Wows & Scowls
Wow: PACleanSweep, the grassroots organization bent on ousting all incumbents from the state legislature, isn’t waiting around until next year’s chance to start that process. The organization chaired by Russ Diamond is setting its sights on a ballot-box hunting season that opens Nov. 8, when state Supreme Court Justices Russell Nigro and Sandra Shultz Newman are up for a 10-year retention vote. Those are usually “gimmes” for sitting judges, but public outrage over the state-level pay raises approved by the legislature in July – which sweetened Nigro’s and Newman’s salary from $150,369 to $171,800 – could make them sweat this one out. It’s also a good test of whether voters are paying attention and are willing to act on their ire. Scowl: What, pray tell, does state Sen. Richard A. Kasunic (D-Dunbar) think he’s going to accomplish by putting out a press release urging the Pennsylvania Public Utility Commission to be “mindful” of the effects of any natural gas rate hikes on consumers? Like that’s not a built-in consideration for those policymakers anyway? It seems a waste of paper for Kasunic to send such a letter, even if it’s true, as he states, that current rates vary by more than $1 per metric cubic foot of natural gas.

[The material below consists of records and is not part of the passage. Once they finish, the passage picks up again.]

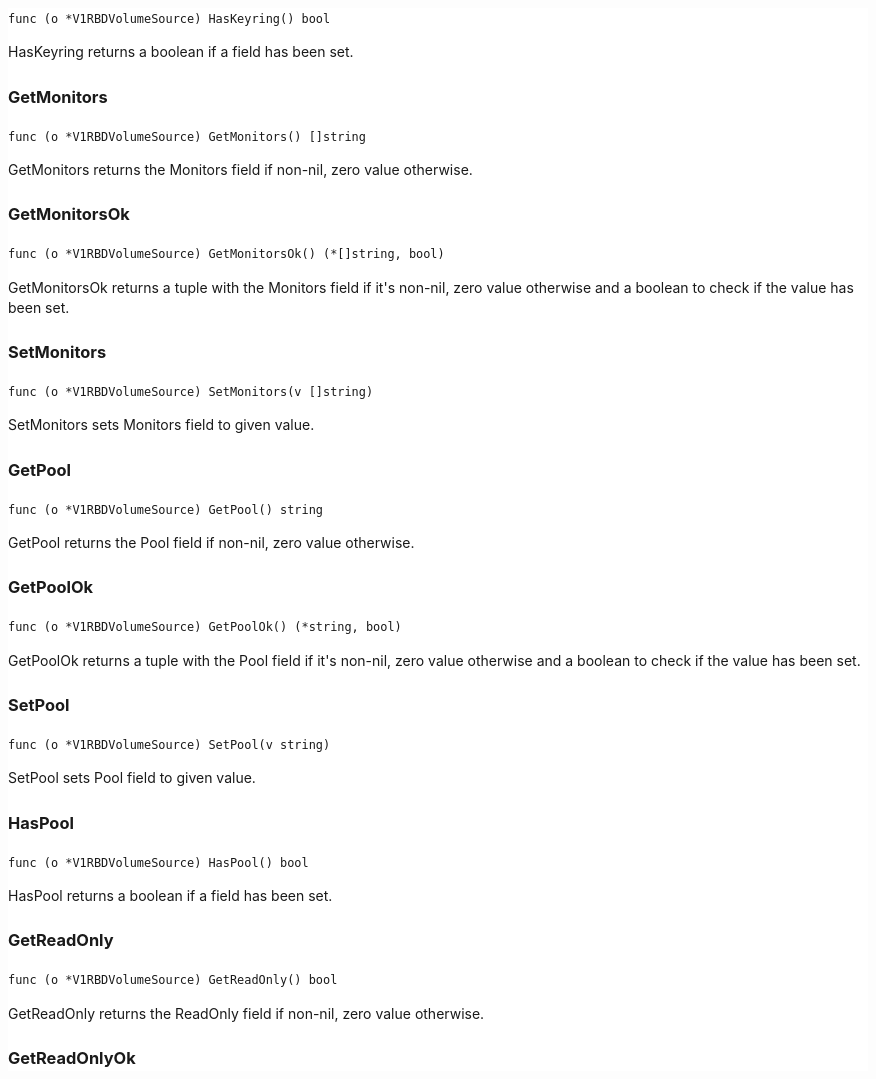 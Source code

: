 `func (o *V1RBDVolumeSource) HasKeyring() bool`

HasKeyring returns a boolean if a field has been set.

### GetMonitors

`func (o *V1RBDVolumeSource) GetMonitors() []string`

GetMonitors returns the Monitors field if non-nil, zero value otherwise.

### GetMonitorsOk

`func (o *V1RBDVolumeSource) GetMonitorsOk() (*[]string, bool)`

GetMonitorsOk returns a tuple with the Monitors field if it's non-nil, zero value otherwise
and a boolean to check if the value has been set.

### SetMonitors

`func (o *V1RBDVolumeSource) SetMonitors(v []string)`

SetMonitors sets Monitors field to given value.


### GetPool

`func (o *V1RBDVolumeSource) GetPool() string`

GetPool returns the Pool field if non-nil, zero value otherwise.

### GetPoolOk

`func (o *V1RBDVolumeSource) GetPoolOk() (*string, bool)`

GetPoolOk returns a tuple with the Pool field if it's non-nil, zero value otherwise
and a boolean to check if the value has been set.

### SetPool

`func (o *V1RBDVolumeSource) SetPool(v string)`

SetPool sets Pool field to given value.

### HasPool

`func (o *V1RBDVolumeSource) HasPool() bool`

HasPool returns a boolean if a field has been set.

### GetReadOnly

`func (o *V1RBDVolumeSource) GetReadOnly() bool`

GetReadOnly returns the ReadOnly field if non-nil, zero value otherwise.

### GetReadOnlyOk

In the same press release, the veteran state senator also offered praise for Gov. Ed Rendell’s new $18 million “Stay Warm PA” program, designed in part to provide additional “state dollars for heating aid to the poor” – which upon further review means “helping poor families pay their heating bills and mortgages.” Hey, why not throw in some state cash to help with the car payment, too? That might help everyone get re-elected next year.
Scowl: Amid growing disatisfaction over prosecution of the war in Iraq, Secretary of State Condoleezza Rice refused to rule out that U.S. troops will be out of that country within 10 – count ’em, that’s 1-0 – years. That’s a far cry from the rose-colored scenario portrayed to the American people when the Bush Administration launched the conflict, isn’t it? The Senate Foreign Relations Committee, to which Rice spoke, should quiver at the thought of a decade-long U.S. presence in such a volatile nation.